Finally, despite Hungary having one of the strictest abortion laws in Europe, he dismissed the possibility of liberalisation during this term, and in the meantime accused Hungarian women of not having children because they are self-indulgent and too accustomed to comfort.
All of the above statements are true and recent – with one caveat: they are not actually about Hungary and Orbán, but about Poland’s pro-democratic government under Prime Minister Donald Tusk, a former president of the European Council, who, following the presidential defeat of his preferred candidate in June 2025, recalibrated – or, more precisely, intensified – his strategy of imitating illiberal political forces, to the extent that his political rhetoric could easily be now mistaken for Orbán’s.
The abyss staring back
Even if the most striking, this dynamic is hardly a Polish speciality. Emmanuel Macron has travelled a long path from progressive liberalism to pragmatist or simply cynical positions. Friedrich Merz has openly embraced positions once confined to the margins of German political debate. Keir Starmer has repeatedly repositioned himself to capture voters shifting rightwards. Across Europe, and beyond, mainstream leaders seem convinced that imitating the right will keep the right at bay. Few reminders are more powerful than when you stare into the abyss, the abyss stares back at you.

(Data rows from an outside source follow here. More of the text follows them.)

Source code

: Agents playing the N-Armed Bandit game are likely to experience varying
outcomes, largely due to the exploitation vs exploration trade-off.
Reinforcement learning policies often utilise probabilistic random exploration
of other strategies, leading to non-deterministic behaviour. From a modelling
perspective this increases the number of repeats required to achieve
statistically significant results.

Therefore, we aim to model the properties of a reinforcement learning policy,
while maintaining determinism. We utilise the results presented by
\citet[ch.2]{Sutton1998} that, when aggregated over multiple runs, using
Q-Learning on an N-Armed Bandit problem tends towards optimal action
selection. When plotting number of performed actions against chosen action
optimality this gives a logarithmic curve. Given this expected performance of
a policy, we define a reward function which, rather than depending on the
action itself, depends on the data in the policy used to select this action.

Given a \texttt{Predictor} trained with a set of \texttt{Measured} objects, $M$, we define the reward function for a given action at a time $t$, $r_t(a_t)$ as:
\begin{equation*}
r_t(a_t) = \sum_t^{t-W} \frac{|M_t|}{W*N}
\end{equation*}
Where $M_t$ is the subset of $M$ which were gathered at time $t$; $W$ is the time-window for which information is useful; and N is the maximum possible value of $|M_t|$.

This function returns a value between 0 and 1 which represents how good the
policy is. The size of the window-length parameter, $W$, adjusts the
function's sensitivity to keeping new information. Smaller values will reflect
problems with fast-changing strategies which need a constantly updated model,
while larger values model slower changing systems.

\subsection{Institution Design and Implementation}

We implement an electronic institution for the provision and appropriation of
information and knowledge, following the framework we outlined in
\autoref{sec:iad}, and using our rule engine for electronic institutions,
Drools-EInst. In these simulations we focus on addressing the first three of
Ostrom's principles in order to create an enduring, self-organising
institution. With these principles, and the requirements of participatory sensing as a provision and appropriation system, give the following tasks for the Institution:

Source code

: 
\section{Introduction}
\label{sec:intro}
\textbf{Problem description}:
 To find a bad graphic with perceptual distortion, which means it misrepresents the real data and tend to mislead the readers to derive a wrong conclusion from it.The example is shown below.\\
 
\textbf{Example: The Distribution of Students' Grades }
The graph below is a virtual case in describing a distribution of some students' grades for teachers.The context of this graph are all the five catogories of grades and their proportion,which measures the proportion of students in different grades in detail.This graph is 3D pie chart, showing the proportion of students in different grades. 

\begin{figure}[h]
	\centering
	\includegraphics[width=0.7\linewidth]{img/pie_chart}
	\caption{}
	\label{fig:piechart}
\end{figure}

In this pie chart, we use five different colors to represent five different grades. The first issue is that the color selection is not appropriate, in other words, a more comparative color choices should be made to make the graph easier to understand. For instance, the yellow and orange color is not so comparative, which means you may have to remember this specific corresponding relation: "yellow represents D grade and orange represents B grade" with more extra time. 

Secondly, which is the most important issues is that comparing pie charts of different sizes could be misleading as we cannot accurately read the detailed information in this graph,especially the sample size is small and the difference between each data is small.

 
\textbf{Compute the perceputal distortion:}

In my June 2025 piece on the Polish presidential election, I argued that, regardless of its normative assessment, this strategy may be politically misguided. Empirical data indicate that voters eventually choose the original rather than the copy. Suggesting that a state might withdraw from the ECHR or ignore CJEU rulings – even if done insincerely for short-term political gains – only normalises the agenda of the far right and reinforces the impression that euroscepticism and anti-immigrant positions were legitimate from the outset.
The earlier loss of Kamala Harris, the rise of Nigel Farage in the UK under Starmer, and the growing support for radical far-right parties in Poland – emerging precisely in connection with Tusk’s rightward shift – seem to confirm this trend. As far as Poland is concerned, this is far more alarming than the previous ruling party PiS, which at least displayed some self-restraint, pursued a generally pro-Ukrainian agenda, and embraced certain progressive socio-economic policies. In this sense, today’s pro-democratic forces in Europe and beyond risk becoming a reversed version of Faust’s Mephistopheles. Whereas Mephistopheles “ever wills evil and ever works the good,” liberal politicians will the good – that is, countering illiberal forces – yet, by imitating their strategies, end up laying the groundwork for those forces’ electoral success.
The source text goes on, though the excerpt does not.